Many have attempted to pre-order cash through their banking apps, a feature of Russia’s advanced banking system.
On Sunday night, when the sanctions against the Russian Central Bank’s reserves were announced, you could still use an app to ask for US$1 for up to 140 rubles and 1 euro for up to 150.
But on Monday, customers of Russia’s largest state-backed bank, Sberbank, told the BBC’s Russian Service they couldn’t ask for cash through the app; they had to go to his office and sign a form to do so.
Banks deny there is a liquidity shortage, and analysts agree that the shortage of cash at ATMs is more likely to reflect an attempt to prevent a bank stampede.
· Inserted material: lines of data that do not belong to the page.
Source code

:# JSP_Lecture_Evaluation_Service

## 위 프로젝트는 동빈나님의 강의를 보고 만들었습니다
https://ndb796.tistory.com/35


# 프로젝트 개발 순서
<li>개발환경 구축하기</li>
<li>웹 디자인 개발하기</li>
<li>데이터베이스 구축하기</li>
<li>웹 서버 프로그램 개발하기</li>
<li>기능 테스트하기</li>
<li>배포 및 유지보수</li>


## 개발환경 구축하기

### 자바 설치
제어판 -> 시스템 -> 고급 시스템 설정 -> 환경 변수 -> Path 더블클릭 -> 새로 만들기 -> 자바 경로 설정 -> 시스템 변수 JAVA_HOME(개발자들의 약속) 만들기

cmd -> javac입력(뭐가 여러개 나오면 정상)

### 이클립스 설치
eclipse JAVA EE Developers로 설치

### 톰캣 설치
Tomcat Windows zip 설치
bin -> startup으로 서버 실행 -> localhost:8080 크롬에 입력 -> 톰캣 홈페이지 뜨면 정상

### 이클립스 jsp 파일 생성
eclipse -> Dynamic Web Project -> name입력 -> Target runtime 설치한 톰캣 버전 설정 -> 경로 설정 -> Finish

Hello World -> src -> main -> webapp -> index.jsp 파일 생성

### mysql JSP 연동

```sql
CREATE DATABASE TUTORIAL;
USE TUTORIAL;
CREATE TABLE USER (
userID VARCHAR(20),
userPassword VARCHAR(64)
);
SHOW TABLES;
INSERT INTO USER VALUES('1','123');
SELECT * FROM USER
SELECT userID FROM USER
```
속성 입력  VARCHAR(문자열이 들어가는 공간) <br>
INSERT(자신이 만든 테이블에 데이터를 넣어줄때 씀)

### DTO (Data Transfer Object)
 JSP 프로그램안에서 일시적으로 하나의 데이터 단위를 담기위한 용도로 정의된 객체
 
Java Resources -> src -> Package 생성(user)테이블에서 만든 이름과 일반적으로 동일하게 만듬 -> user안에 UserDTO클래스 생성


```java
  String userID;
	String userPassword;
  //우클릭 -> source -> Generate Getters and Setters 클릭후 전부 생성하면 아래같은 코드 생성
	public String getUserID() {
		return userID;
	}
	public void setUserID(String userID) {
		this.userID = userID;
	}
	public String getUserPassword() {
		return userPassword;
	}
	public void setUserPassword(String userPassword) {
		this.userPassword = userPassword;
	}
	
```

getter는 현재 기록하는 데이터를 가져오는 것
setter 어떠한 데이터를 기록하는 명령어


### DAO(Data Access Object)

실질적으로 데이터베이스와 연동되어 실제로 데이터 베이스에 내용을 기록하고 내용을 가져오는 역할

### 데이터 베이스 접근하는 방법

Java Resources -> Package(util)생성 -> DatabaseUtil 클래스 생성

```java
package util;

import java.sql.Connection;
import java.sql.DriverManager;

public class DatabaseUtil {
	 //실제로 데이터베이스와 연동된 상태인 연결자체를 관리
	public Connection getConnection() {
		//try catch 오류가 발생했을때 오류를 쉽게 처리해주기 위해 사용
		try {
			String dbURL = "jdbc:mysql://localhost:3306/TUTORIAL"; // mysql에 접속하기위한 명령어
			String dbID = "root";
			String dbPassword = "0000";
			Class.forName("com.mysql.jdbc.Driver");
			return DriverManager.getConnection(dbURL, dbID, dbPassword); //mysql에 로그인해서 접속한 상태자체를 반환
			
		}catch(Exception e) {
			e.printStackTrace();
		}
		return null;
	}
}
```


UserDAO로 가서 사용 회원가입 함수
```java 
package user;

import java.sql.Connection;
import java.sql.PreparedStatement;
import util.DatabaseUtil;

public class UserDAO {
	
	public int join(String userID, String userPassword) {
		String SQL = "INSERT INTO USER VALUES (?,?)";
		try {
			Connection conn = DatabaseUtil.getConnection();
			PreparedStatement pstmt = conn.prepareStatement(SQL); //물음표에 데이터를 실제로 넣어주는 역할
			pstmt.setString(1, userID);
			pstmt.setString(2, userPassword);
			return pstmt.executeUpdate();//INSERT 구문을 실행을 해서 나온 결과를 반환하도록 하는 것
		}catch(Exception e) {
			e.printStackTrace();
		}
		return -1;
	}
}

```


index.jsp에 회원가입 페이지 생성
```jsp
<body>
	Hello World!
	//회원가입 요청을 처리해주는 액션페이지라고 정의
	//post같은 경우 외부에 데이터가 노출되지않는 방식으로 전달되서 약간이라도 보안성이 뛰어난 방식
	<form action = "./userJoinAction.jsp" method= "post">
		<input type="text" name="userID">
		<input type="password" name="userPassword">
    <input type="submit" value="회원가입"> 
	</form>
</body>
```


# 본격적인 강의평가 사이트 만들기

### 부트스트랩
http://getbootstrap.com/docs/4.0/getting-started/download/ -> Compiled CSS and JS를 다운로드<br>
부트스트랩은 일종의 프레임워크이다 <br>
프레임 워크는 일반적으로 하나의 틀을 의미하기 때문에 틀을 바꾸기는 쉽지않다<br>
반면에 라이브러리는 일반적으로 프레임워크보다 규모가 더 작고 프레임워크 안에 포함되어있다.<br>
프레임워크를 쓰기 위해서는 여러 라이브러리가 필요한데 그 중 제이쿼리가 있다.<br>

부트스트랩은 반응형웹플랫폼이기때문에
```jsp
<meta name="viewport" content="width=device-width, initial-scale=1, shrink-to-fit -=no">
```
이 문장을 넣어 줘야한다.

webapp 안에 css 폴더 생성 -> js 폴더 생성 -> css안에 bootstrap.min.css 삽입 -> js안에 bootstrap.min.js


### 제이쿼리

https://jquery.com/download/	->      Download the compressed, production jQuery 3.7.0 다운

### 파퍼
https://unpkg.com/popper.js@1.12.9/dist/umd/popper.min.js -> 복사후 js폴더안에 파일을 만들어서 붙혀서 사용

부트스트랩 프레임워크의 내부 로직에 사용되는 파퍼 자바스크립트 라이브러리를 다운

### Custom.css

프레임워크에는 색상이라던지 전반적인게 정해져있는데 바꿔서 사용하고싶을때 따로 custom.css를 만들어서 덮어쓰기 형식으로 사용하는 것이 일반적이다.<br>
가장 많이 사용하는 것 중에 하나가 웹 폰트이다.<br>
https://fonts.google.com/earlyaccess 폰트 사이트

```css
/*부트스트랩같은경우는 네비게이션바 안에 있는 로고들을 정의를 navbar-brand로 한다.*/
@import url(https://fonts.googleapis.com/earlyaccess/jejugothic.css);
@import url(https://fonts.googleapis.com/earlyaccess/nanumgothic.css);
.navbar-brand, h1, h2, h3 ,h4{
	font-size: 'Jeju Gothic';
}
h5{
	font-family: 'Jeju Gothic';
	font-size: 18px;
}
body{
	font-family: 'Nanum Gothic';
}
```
The Kremlin has said Russia expected these latest sanctions and is ready to face them , though it has not said whether companies will receive additional help, as they have during the pandemic.
memories of 2014
But ordinary Russians, many of whom get their information from state-controlled television (which repeats many of the Kremlin’s lines), are expected to start noticing differences in their lives soon.
Moscow residents are already reporting some queues at food stores as people buy products they think will be in short supply due to price hikes or trade restrictions.
Russian companies could end up cutting hours or slowing production as sanctions are imposed.
In addition to the falling value of their savings, many Russians are expected to lose their jobs as the economy reels from being cut off from financial markets in the West .
For Russians, all of this brings back memories of what happened when President Putin annexed Crimea in 2014 and people queued for hours to get cash.
Exchange offices had to hastily buy new five-digit exchange rate boards when the old ones ran out of space .
Back then, US$1 usually cost between 30 and 35 rubles, an amount unthinkable these days.